* Work order
Transcribe only the lines of the listing below from the one holding "Up from Nash/Sagat" through the one holding "What are the 4 areas of the box model?", inclusive, without any change.

=== Begin Enclosure ===

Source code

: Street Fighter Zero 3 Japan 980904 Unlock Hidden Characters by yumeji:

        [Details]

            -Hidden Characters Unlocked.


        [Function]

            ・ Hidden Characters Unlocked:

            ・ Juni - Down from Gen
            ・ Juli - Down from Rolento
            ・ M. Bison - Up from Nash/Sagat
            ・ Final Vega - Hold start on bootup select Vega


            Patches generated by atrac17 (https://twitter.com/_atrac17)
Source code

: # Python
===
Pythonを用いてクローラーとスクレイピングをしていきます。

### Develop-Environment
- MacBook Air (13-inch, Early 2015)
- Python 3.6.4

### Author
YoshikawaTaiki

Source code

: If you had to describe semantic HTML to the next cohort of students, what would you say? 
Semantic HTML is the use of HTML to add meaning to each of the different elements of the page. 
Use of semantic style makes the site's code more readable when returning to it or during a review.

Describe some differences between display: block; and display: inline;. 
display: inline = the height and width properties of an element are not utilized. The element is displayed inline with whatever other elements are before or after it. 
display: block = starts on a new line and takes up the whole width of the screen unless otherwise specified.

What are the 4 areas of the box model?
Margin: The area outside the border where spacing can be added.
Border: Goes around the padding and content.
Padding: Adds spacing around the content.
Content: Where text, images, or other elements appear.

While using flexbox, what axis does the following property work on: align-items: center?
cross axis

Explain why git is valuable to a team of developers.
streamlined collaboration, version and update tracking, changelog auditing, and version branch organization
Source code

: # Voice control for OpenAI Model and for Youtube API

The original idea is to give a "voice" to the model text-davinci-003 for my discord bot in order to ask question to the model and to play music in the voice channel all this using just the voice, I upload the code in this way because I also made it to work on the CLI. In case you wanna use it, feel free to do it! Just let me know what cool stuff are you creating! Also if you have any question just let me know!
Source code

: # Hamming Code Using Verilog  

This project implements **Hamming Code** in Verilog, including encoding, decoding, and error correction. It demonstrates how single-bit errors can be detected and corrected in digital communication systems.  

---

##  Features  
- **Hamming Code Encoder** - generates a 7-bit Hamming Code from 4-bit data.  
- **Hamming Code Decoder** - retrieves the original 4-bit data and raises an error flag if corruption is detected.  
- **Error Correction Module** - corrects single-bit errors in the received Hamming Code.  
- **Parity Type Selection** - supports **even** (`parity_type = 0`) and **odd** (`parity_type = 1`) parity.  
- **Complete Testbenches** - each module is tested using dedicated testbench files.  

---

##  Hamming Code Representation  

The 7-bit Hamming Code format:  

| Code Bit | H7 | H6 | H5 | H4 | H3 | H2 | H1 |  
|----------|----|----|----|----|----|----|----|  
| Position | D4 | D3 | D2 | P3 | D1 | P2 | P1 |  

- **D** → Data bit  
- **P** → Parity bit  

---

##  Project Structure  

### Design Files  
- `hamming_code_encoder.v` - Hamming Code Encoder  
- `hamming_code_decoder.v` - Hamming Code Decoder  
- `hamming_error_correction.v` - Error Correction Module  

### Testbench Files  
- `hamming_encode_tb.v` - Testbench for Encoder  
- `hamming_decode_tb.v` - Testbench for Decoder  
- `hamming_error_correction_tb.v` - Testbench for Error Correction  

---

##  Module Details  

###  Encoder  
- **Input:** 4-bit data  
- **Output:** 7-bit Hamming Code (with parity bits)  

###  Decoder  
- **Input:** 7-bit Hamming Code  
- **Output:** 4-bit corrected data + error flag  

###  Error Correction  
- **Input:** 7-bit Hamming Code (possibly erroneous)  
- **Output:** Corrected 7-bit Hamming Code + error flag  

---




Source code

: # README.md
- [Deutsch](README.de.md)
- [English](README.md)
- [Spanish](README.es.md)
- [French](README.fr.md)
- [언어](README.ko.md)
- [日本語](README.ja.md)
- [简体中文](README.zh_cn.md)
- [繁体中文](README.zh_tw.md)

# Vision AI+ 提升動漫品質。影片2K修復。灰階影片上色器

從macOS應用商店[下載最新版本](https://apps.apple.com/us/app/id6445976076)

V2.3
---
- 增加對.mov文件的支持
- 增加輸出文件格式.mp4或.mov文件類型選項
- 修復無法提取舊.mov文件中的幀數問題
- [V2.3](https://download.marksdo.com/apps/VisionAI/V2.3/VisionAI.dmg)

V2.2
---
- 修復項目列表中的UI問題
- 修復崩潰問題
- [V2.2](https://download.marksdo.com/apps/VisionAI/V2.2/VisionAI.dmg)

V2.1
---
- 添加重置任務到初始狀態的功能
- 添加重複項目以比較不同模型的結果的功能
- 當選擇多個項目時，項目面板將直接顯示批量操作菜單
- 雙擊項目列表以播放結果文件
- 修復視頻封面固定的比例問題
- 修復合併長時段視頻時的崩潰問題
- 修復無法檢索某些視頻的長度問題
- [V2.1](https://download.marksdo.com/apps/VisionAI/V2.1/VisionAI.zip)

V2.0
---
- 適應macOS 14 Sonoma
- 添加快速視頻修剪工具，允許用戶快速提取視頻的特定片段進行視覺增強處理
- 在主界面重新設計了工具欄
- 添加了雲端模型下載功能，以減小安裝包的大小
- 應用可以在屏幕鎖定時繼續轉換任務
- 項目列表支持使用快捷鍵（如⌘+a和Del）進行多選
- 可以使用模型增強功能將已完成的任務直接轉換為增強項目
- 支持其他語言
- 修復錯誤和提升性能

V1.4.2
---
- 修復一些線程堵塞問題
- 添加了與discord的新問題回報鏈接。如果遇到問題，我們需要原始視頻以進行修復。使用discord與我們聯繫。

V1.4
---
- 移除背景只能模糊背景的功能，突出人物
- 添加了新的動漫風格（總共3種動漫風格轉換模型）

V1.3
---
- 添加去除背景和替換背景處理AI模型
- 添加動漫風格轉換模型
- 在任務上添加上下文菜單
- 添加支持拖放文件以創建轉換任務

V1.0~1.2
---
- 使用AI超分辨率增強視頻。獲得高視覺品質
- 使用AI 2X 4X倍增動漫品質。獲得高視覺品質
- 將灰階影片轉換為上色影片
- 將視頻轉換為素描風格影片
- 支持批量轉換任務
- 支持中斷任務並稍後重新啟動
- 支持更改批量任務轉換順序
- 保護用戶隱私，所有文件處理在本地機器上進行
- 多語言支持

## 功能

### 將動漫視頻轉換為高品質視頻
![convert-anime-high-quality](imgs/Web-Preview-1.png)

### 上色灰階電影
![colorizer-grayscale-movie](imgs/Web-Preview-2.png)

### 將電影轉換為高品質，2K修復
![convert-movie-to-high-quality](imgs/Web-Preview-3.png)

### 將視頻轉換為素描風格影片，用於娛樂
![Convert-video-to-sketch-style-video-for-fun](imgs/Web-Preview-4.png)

=== End Enclosure ===

* Response to the exercise
            ・ M. Bison - Up from Nash/Sagat
            ・ Final Vega - Hold start on bootup select Vega


            Patches generated by atrac17 (https://twitter.com/_atrac17)
Source code

: # Python
===
Pythonを用いてクローラーとスクレイピングをしていきます。

### Develop-Environment
- MacBook Air (13-inch, Early 2015)
- Python 3.6.4

### Author
YoshikawaTaiki

Source code

: If you had to describe semantic HTML to the next cohort of students, what would you say? 
Semantic HTML is the use of HTML to add meaning to each of the different elements of the page. 
Use of semantic style makes the site's code more readable when returning to it or during a review.

Describe some differences between display: block; and display: inline;. 
display: inline = the height and width properties of an element are not utilized. The element is displayed inline with whatever other elements are before or after it. 
display: block = starts on a new line and takes up the whole width of the screen unless otherwise specified.

What are the 4 areas of the box model?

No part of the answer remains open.